» **DIRECTIONS**: Once the pictures have been removed, repeat the remainder of the records exactly.

» **Pictures paired with source code**:
BEGIN

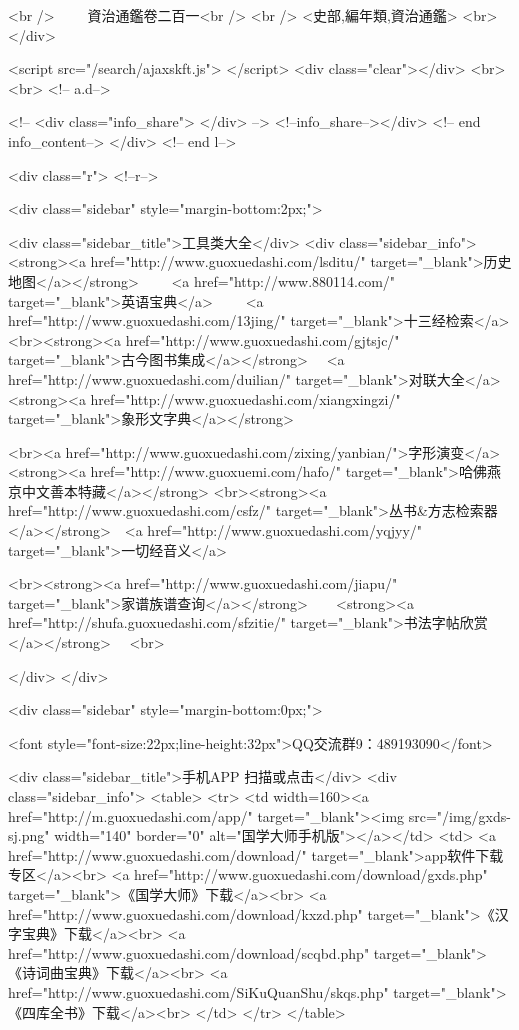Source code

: <br />
　　資治通鑑卷二百一<br />
<br />
<史部,編年類,資治通鑑>  <br>
   </div> 

<script src="/search/ajaxskft.js"> </script>
 <div class="clear"></div>
<br>
<br>
 <!-- a.d-->

 <!--
<div class="info_share">
</div> 
-->
 <!--info_share--></div>   <!-- end info_content-->
  </div> <!-- end l-->

<div class="r">   <!--r-->



<div class="sidebar"  style="margin-bottom:2px;">

 
<div class="sidebar_title">工具类大全</div>
<div class="sidebar_info">
<strong><a href="http://www.guoxuedashi.com/lsditu/" target="_blank">历史地图</a></strong>　　
<a href="http://www.880114.com/" target="_blank">英语宝典</a>　　
<a href="http://www.guoxuedashi.com/13jing/" target="_blank">十三经检索</a>　
<br><strong><a href="http://www.guoxuedashi.com/gjtsjc/" target="_blank">古今图书集成</a></strong>　
<a href="http://www.guoxuedashi.com/duilian/" target="_blank">对联大全</a>　<strong><a href="http://www.guoxuedashi.com/xiangxingzi/" target="_blank">象形文字典</a></strong>　

<br><a href="http://www.guoxuedashi.com/zixing/yanbian/">字形演变</a>　　<strong><a href="http://www.guoxuemi.com/hafo/" target="_blank">哈佛燕京中文善本特藏</a></strong>
<br><strong><a href="http://www.guoxuedashi.com/csfz/" target="_blank">丛书&方志检索器</a></strong>　<a href="http://www.guoxuedashi.com/yqjyy/" target="_blank">一切经音义</a>　　

<br><strong><a href="http://www.guoxuedashi.com/jiapu/" target="_blank">家谱族谱查询</a></strong>　　<strong><a href="http://shufa.guoxuedashi.com/sfzitie/" target="_blank">书法字帖欣赏</a></strong>　
<br>

</div>
</div>


<div class="sidebar" style="margin-bottom:0px;">

<font style="font-size:22px;line-height:32px">QQ交流群9：489193090</font>


<div class="sidebar_title">手机APP 扫描或点击</div>
<div class="sidebar_info">
<table>
<tr>
	<td width=160><a href="http://m.guoxuedashi.com/app/" target="_blank"><img src="/img/gxds-sj.png" width="140"  border="0" alt="国学大师手机版"></a></td>
	<td>
<a href="http://www.guoxuedashi.com/download/" target="_blank">app软件下载专区</a><br>
<a href="http://www.guoxuedashi.com/download/gxds.php" target="_blank">《国学大师》下载</a><br>
<a href="http://www.guoxuedashi.com/download/kxzd.php" target="_blank">《汉字宝典》下载</a><br>
<a href="http://www.guoxuedashi.com/download/scqbd.php" target="_blank">《诗词曲宝典》下载</a><br>
<a href="http://www.guoxuedashi.com/SiKuQuanShu/skqs.php" target="_blank">《四库全书》下载</a><br>
</td>
</tr>
</table>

END

» **RESPONSE TO THE TASK**:
Source code

: <br />
　　資治通鑑卷二百一<br />
<br />
<史部,編年類,資治通鑑>  <br>
   </div> 

<script src="/search/ajaxskft.js"> </script>
 <div class="clear"></div>
<br>
<br>
 <!-- a.d-->

 <!--
<div class="info_share">
</div> 
-->
 <!--info_share--></div>   <!-- end info_content-->
  </div> <!-- end l-->

<div class="r">   <!--r-->



<div class="sidebar"  style="margin-bottom:2px;">

 
<div class="sidebar_title">工具类大全</div>
<div class="sidebar_info">
<strong><a href="http://www.guoxuedashi.com/lsditu/" target="_blank">历史地图</a></strong>　　
<a href="http://www.880114.com/" target="_blank">英语宝典</a>　　
<a href="http://www.guoxuedashi.com/13jing/" target="_blank">十三经检索</a>　
<br><strong><a href="http://www.guoxuedashi.com/gjtsjc/" target="_blank">古今图书集成</a></strong>　
<a href="http://www.guoxuedashi.com/duilian/" target="_blank">对联大全</a>　<strong><a href="http://www.guoxuedashi.com/xiangxingzi/" target="_blank">象形文字典</a></strong>　

<br><a href="http://www.guoxuedashi.com/zixing/yanbian/">字形演变</a>　　<strong><a href="http://www.guoxuemi.com/hafo/" target="_blank">哈佛燕京中文善本特藏</a></strong>
<br><strong><a href="http://www.guoxuedashi.com/csfz/" target="_blank">丛书&方志检索器</a></strong>　<a href="http://www.guoxuedashi.com/yqjyy/" target="_blank">一切经音义</a>　　

<br><strong><a href="http://www.guoxuedashi.com/jiapu/" target="_blank">家谱族谱查询</a></strong>　　<strong><a href="http://shufa.guoxuedashi.com/sfzitie/" target="_blank">书法字帖欣赏</a></strong>　
<br>

</div>
</div>


<div class="sidebar" style="margin-bottom:0px;">

<font style="font-size:22px;line-height:32px">QQ交流群9：489193090</font>


<div class="sidebar_title">手机APP 扫描或点击</div>
<div class="sidebar_info">
<table>
<tr>
	<td width=160><a href="http://m.guoxuedashi.com/app/" target="_blank"><img src="/img/gxds-sj.png" width="140"  border="0" alt="国学大师手机版"></a></td>
	<td>
<a href="http://www.guoxuedashi.com/download/" target="_blank">app软件下载专区</a><br>
<a href="http://www.guoxuedashi.com/download/gxds.php" target="_blank">《国学大师》下载</a><br>
<a href="http://www.guoxuedashi.com/download/kxzd.php" target="_blank">《汉字宝典》下载</a><br>
<a href="http://www.guoxuedashi.com/download/scqbd.php" target="_blank">《诗词曲宝典》下载</a><br>
<a href="http://www.guoxuedashi.com/SiKuQuanShu/skqs.php" target="_blank">《四库全书》下载</a><br>
</td>
</tr>
</table>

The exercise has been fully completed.